PROBLEM TO WORK ON →
Each line below with the word "order" needs to be copied.

RECORDS PROVIDED →
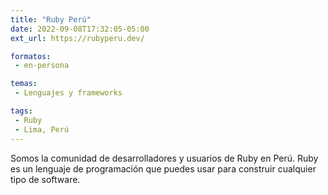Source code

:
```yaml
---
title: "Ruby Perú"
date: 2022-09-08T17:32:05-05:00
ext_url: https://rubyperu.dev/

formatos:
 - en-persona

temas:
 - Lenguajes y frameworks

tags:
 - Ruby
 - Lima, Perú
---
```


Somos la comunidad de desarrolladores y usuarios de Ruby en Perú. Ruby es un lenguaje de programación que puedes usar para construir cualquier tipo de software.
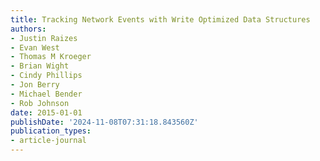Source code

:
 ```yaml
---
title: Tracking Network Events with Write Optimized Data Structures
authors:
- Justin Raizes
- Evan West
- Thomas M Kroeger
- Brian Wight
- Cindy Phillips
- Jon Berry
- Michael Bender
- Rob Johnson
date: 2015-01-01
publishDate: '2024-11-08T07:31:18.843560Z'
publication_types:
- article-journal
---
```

...

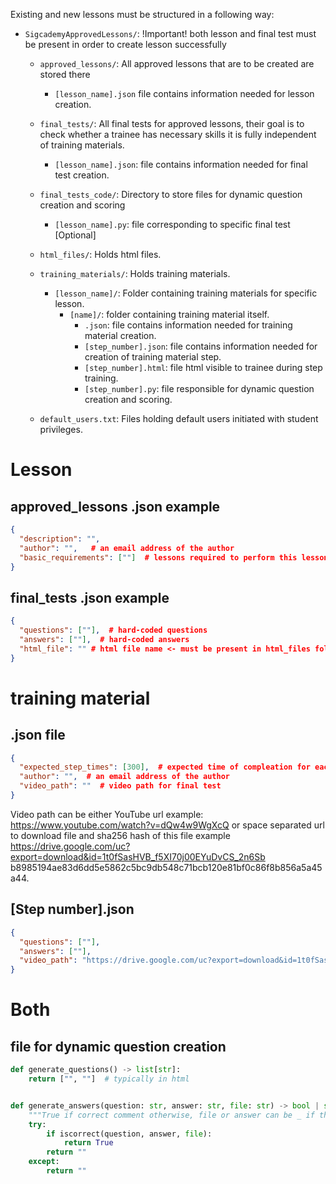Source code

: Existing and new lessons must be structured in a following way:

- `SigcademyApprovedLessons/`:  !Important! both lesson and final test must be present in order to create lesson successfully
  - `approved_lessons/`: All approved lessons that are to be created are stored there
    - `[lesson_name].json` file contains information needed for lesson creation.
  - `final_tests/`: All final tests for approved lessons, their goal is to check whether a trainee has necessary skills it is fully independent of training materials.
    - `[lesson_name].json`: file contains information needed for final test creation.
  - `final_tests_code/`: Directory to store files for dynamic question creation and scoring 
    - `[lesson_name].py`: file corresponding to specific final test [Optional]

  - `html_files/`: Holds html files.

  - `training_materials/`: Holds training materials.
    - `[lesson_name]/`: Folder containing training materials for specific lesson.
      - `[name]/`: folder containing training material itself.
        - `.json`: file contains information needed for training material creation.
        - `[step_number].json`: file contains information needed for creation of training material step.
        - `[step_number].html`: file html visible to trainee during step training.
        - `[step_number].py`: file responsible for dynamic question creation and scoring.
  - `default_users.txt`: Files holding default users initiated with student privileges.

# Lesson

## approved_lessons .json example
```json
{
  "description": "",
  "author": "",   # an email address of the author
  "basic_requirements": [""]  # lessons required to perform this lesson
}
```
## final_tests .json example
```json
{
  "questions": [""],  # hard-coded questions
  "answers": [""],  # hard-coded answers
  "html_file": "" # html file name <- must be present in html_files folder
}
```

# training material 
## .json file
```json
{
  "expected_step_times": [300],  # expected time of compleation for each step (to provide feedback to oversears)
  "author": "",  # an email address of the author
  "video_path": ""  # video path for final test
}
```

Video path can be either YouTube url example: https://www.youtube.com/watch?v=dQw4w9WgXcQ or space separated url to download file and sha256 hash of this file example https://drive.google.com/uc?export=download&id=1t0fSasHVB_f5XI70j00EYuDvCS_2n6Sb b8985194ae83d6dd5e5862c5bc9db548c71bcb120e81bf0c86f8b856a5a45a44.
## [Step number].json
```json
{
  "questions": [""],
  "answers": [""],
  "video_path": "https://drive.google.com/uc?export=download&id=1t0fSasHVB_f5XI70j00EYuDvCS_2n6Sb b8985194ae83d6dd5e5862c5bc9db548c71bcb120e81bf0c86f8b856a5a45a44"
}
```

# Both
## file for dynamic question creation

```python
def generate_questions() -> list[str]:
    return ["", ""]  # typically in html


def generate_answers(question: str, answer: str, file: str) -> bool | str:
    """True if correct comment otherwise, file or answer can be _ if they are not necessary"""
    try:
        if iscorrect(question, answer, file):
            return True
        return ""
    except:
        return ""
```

...

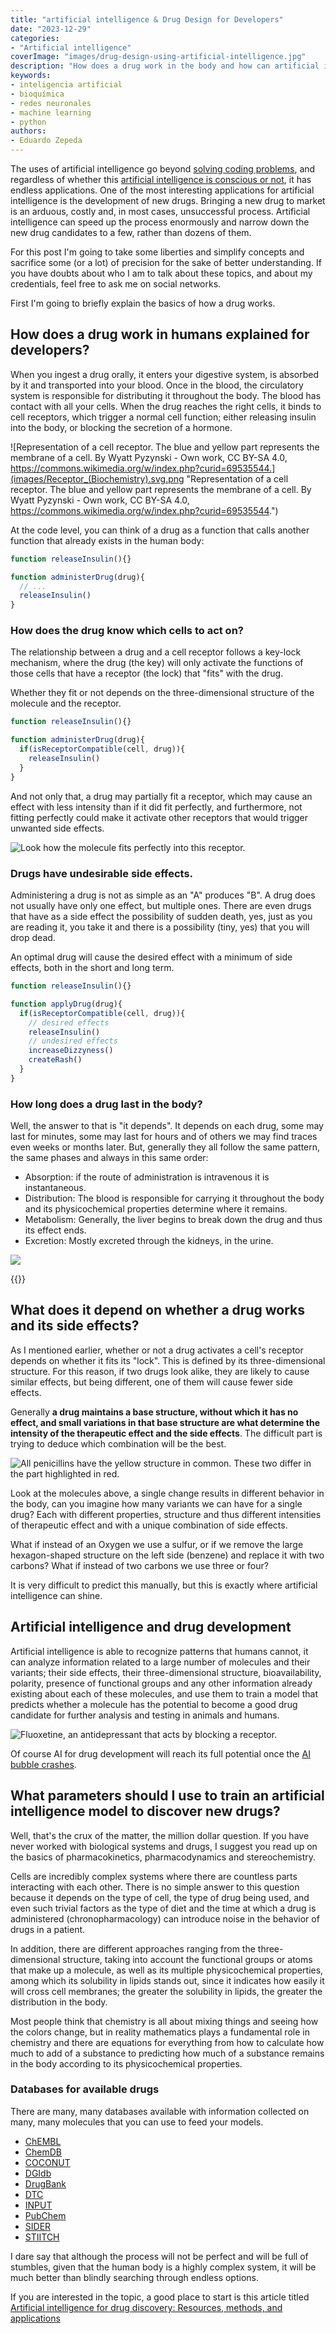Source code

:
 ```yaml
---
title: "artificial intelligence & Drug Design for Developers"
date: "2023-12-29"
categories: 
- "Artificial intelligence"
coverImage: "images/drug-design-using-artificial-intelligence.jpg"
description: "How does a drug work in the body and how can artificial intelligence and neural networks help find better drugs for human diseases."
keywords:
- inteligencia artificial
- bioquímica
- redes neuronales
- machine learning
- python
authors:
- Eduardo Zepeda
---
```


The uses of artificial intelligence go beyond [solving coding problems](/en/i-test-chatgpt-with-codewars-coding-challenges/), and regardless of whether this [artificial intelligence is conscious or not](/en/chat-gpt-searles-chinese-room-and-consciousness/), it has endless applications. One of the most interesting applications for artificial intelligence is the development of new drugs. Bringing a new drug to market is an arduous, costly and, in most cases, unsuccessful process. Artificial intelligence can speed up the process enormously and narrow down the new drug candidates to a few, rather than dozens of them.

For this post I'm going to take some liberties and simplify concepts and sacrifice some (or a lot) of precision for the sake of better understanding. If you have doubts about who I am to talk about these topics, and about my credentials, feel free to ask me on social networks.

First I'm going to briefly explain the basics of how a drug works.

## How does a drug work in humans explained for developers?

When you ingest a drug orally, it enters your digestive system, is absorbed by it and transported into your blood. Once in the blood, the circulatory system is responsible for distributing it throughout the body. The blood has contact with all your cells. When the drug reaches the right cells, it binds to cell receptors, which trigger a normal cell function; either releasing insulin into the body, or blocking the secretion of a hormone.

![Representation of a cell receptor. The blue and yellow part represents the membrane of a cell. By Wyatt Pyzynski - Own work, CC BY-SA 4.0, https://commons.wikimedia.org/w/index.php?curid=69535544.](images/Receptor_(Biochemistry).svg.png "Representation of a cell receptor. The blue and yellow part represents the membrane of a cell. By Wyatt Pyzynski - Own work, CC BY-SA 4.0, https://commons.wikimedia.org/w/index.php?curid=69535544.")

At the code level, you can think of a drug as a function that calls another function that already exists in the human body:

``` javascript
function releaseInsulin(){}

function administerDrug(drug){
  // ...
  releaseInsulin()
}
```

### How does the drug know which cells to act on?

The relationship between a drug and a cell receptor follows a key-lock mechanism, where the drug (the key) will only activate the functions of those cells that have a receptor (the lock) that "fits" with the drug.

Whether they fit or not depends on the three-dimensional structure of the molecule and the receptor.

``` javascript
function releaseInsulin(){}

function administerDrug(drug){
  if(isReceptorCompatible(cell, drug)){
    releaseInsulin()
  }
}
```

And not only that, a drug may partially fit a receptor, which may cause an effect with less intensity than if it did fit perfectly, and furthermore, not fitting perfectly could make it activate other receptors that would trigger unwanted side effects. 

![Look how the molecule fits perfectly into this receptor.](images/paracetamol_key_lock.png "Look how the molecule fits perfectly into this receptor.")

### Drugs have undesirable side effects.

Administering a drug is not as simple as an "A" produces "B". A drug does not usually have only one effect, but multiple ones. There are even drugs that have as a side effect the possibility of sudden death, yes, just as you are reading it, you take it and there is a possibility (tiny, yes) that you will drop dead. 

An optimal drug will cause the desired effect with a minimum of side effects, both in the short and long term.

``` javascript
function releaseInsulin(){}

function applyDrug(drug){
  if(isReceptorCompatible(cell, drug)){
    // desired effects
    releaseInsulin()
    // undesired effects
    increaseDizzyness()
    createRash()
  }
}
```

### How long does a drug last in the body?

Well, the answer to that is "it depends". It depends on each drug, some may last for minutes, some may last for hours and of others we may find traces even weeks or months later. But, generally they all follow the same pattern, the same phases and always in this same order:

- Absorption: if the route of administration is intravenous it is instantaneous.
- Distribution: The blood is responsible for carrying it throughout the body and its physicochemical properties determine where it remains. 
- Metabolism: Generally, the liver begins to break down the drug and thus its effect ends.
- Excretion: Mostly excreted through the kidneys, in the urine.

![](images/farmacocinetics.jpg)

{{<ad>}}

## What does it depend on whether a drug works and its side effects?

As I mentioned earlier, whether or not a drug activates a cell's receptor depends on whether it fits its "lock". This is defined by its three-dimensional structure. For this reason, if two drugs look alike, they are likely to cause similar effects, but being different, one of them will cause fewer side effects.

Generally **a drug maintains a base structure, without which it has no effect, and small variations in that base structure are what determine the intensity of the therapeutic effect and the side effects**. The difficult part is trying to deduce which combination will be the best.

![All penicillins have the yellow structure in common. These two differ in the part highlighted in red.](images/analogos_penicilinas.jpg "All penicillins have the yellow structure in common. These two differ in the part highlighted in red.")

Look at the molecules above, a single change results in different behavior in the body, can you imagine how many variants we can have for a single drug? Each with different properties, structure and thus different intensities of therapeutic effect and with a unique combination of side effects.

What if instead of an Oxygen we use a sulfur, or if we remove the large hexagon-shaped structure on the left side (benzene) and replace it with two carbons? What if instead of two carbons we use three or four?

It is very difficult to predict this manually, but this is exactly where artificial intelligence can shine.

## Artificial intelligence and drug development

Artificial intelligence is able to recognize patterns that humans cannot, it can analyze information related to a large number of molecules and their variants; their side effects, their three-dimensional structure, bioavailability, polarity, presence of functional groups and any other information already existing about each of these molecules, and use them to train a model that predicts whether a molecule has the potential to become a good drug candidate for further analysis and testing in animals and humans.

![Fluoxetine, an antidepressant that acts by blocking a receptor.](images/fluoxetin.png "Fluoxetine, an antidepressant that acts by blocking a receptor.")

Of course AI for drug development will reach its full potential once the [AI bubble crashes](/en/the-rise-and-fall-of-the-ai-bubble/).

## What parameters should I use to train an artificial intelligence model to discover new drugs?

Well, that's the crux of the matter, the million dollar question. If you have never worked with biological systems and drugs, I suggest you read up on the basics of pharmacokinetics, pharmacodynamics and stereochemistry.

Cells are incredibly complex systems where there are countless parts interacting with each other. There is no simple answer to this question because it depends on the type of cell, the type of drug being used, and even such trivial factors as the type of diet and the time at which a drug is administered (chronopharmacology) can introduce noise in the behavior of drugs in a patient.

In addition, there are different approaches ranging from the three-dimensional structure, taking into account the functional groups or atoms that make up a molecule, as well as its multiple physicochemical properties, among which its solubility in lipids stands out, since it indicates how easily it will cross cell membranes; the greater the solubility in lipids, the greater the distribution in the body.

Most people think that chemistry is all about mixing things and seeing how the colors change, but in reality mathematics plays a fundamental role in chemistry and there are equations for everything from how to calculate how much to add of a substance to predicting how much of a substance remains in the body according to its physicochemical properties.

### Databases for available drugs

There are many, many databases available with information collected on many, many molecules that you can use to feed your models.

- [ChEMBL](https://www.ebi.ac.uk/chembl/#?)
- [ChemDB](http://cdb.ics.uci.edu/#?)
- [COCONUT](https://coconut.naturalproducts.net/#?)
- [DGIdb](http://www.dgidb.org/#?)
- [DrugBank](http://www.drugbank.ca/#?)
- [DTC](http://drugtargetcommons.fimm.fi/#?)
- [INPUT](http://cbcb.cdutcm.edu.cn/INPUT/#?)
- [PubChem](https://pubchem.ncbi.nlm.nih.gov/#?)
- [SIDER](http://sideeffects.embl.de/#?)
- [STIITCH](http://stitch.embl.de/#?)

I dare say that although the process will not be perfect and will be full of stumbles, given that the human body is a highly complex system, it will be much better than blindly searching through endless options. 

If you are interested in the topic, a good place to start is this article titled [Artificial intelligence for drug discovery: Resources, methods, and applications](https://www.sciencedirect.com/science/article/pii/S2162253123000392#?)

EXERCISE SOLUTION →
- `SigcademyApprovedLessons/`:  !Important! both lesson and final test must be present in order to create lesson successfully
Well, the answer to that is "it depends". It depends on each drug, some may last for minutes, some may last for hours and of others we may find traces even weeks or months later. But, generally they all follow the same pattern, the same phases and always in this same order:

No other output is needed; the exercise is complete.